🌍 Introducing Locus: A High-Precision AI Geolocation Model
Today, we are pleased to announce a significant development in the field of computer vision and spatial intelligence: Locus, an AI GeoGuessr model developed by the Infinitode team. Locus achieves a remarkable level of accuracy in pinpointing real-world locations solely from visual data, setting a new benchmark for image-based geolocation.
This project represents a sophisticated convergence of advanced machine learning techniques, designed to solve one of the most compelling challenges in AI: determining precise geographic coordinates from an arbitrary photograph.
Robustness Across Image Inputs
One of the defining features of Locus is its robust capability to process a wide variety of visual inputs. Unlike models optimized purely for unedited landscape photography, Locus is trained to handle images that include common digital artifacts and user interfaces.
This means Locus can reliably process images containing elements such as:
- Overlaid User Interfaces (UIs)
- Screenshots from digital maps (e.g., Google Maps)
- Embedded textual elements or overlays
This versatility ensures that Locus is highly functional in real-world scenarios where images frequently contain extraneous digital information.

The Technical Approach: Speed Meets Granular Precision
The exceptional performance of Locus is rooted in a highly optimized, two-stage prediction architecture that prioritizes both computational efficiency and geographic granularity.
1. Global Pre-Classification via Learned Hash Splitting
The initial phase of the Locus pipeline is dedicated to rapid global localization. The AI model itself implements the concept of hash splitting by partitioning the entire world into a vast array of discrete geographic cells. Upon receiving an image, a classification component within the model runs first, predicting the specific cell the image most likely belongs to.

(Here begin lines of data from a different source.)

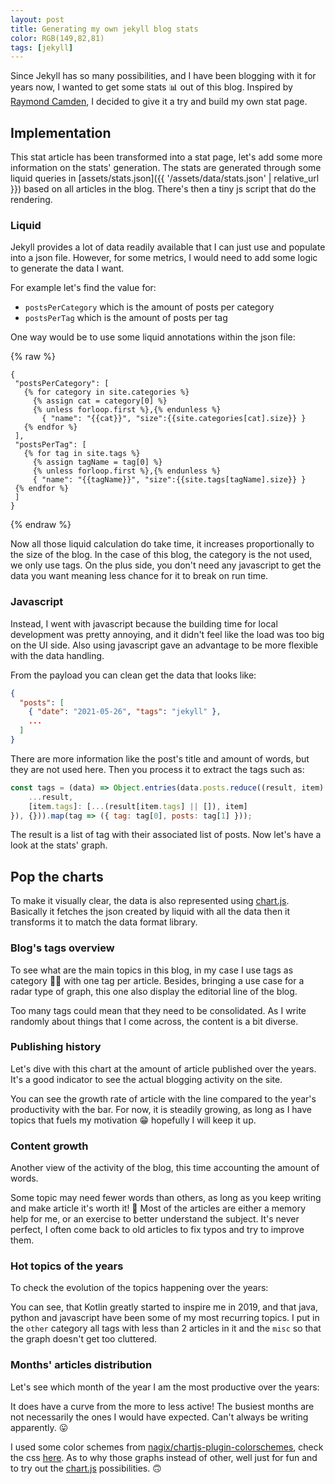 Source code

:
 ```yaml
---
layout: post
title: Generating my own jekyll blog stats
color: RGB(149,82,81)
tags: [jekyll]
---
```


Since Jekyll has so many possibilities, and I have been blogging with it for years now, 
I wanted to get some stats 📊 out of this blog. 
Inspired by [Raymond Camden](https://www.raymondcamden.com/2018/07/21/building-a-stats-page-for-jekyll-blogs), 
I decided to give it a try and build my own stat page.

## Implementation

This stat article has been transformed into a stat page, let's add some more information on the stats' generation.
The stats are generated through some liquid queries in [assets/stats.json]({{ '/assets/data/stats.json' | relative_url }}) 
based on all articles in the blog.
There's then a tiny js script that do the rendering.

### Liquid

Jekyll provides a lot of data readily available that I can just use and populate into a json file. However, for some
metrics, I would need to add some logic to generate the data I want.

For example let's find the value for:

- `postsPerCategory` which is the amount of posts per category
- `postsPerTag` which is the amount of posts per tag

One way would be to use some liquid annotations within the json file:

{% raw %}
```liquid
{
 "postsPerCategory": [
   {% for category in site.categories %}
     {% assign cat = category[0] %}
     {% unless forloop.first %},{% endunless %}
       { "name": "{{cat}}", "size":{{site.categories[cat].size}} }
   {% endfor %}
 ],
 "postsPerTag": [
   {% for tag in site.tags %}
     {% assign tagName = tag[0] %}
     {% unless forloop.first %},{% endunless %}
     { "name": "{{tagName}}", "size":{{site.tags[tagName].size}} }
 {% endfor %}
 ]
}
```
{% endraw %}

Now all those liquid calculation do take time, it increases proportionally to the size of the blog. 
In the case of this blog, the category is the not used, we only use tags.
On the plus side, you don't need any javascript to get the data you want meaning less chance for it to break on run time.

### Javascript

Instead, I went with javascript because the building time for local development was pretty annoying, and it didn't feel
like the load was too big on the UI side.
Also using javascript gave an advantage to be more flexible with the data handling.

From the payload you can clean get the data that looks like:

```json
{
  "posts": [
    { "date": "2021-05-26", "tags": "jekyll" },
    ...
  ]
}
```

There are more information like the post's title and amount of words, but they are not used here.
Then you process it to extract the tags such as:

```js
const tags = (data) => Object.entries(data.posts.reduce((result, item) => ({
    ...result,
    [item.tags]: [...(result[item.tags] || []), item]
}), {})).map(tag => ({ tag: tag[0], posts: tag[1] }));
```

The result is a list of tag with their associated list of posts.
Now let's have a look at the stats' graph.

## Pop the charts

To make it visually clear, the data is also represented using [chart.js](https://www.chartjs.org/).
Basically it fetches the json created by liquid with all the data then it transforms it to match the data format library.

<div><blockquote id="error-chart" style="display: none"></blockquote></div>

### Blog's tags overview

To see what are the main topics in this blog, in my case I use tags as category 🤷‍♀️ with one tag per article.
Besides, bringing a use case for a radar type of graph, this one also display the editorial line of the blog.

<canvas id='radar-js' class='chart'></canvas>
<!-- <canvas id='pie-js' class='chart'></canvas> -->

Too many tags could mean that they need to be consolidated.
As I write randomly about things that I come across, the content is a bit diverse.

### Publishing history

Let's dive with this chart at the amount of article published over the years.
It's a good indicator to see the actual blogging activity on the site.

<canvas id='mixed-js' class='chart'></canvas>

You can see the growth rate of article with the line compared to the year's productivity with the bar.
For now, it is steadily growing, as long as I have topics that fuels my motivation 😁 hopefully I will keep it up.

### Content growth 

Another view of the activity of the blog, this time accounting the amount of words.

<canvas id='bubble-js' class='chart'></canvas>

Some topic may need fewer words than others, as long as you keep writing and make article it's worth it! 📝
Most of the articles are either a memory help for me, or an exercise to better understand the subject.
It's never perfect, I often come back to old articles to fix typos and try to improve them.

### Hot topics of the years

To check the evolution of the topics happening over the years:

<canvas id='stacked-bar-js' class='chart'></canvas>

You can see, that Kotlin greatly started to inspire me in 2019, and that java, python and javascript have been some of my most recurring topics.
I put in the `other` category all tags with less than 2 articles in it and the `misc` so that the graph doesn't get too cluttered.

### Months' articles distribution

Let's see which month of the year I am the most productive over the years:

<canvas id='stacked-bar-date-js' class='chart'></canvas>

It does have a curve from the more to less active! The busiest months are not necessarily the ones I would have expected.
Can't always be writing apparently. 😛

I used some color schemes from [nagix/chartjs-plugin-colorschemes](https://nagix.github.io/chartjs-plugin-colorschemes/colorchart.html), check the css [here](https://github.com/nagix/chartjs-plugin-colorschemes/blob/master/src/colorschemes/colorschemes.tableau.js).
As to why those graphs instead of other, well just for fun and to try out the [chart.js](https://www.chartjs.org/) possibilities. 🙃

<script src="https://cdn.jsdelivr.net/npm/chart.js@3.2.1/dist/chart.min.js" integrity="sha256-uVEHWRIr846/vAdLJeybWxjPNStREzOlqLMXjW/Saeo=" crossorigin="anonymous"></script>
<script src="{{ 'assets/js/stats.js' | relative_url }}"></script>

This initial classification effectively transforms the global problem into a localized one, drastically reducing the subsequent search space and achieving high speed.
2. Optimized Regression for Coordinate Refinement
Immediately following the successful cell prediction, Locus transitions to the second stage: optimized regression. Within the localized cell boundary, the model executes a precise coordinate prediction, refining the initial regional estimate into a highly accurate latitude and longitude pair.
This dual-stage process allows Locus to maintain an average prediction time of just 17 milliseconds, demonstrating an impressive capability for real-time inference.
Locus Performance Metrics
To validate its capability, Locus was rigorously tested against a bespoke dataset of 24 unseen images (visual data only, absent any contextual metadata). The results confirm the model's high precision:
Metric Result Description Median Distance 2.07 km 50% of predictions were within 2.07 kilometers of the actual location. % within Cell () 66.7% Two-thirds of predictions were placed accurately within the model's defined target cell. % within 10 km 83.3% Over 83% of all predictions fell within a 10-kilometer radius of the true location. Inference Time (Average) 17 ms High-speed processing, facilitating rapid application deployment. 🛡️ Planned Release and Ethical Considerations
Given the inherent sensitivity associated with highly accurate geolocation technologies, our release strategy for Locus emphasizes responsible access and use.
We intend to release Locus on Hugging Face Spaces as a resource for research and academic exploration. This platform will facilitate controlled experimentation and responsible interaction with the model's capabilities.
Commitment to Ethical Use:
Infinitode is committed to upholding the highest standards of ethical AI deployment. The Locus model is intended strictly for research, educational, and ethical applications.
We explicitly prohibit and strongly discourage the use of Locus for:
- Activities related to unconsented surveillance or tracking.
- Doxing or unauthorized identification of individuals or private properties.
- Any activity that constitutes a violation of individual privacy rights or local/international statutes.
Users are solely responsible for ensuring their use of Locus aligns with all applicable legal and ethical frameworks.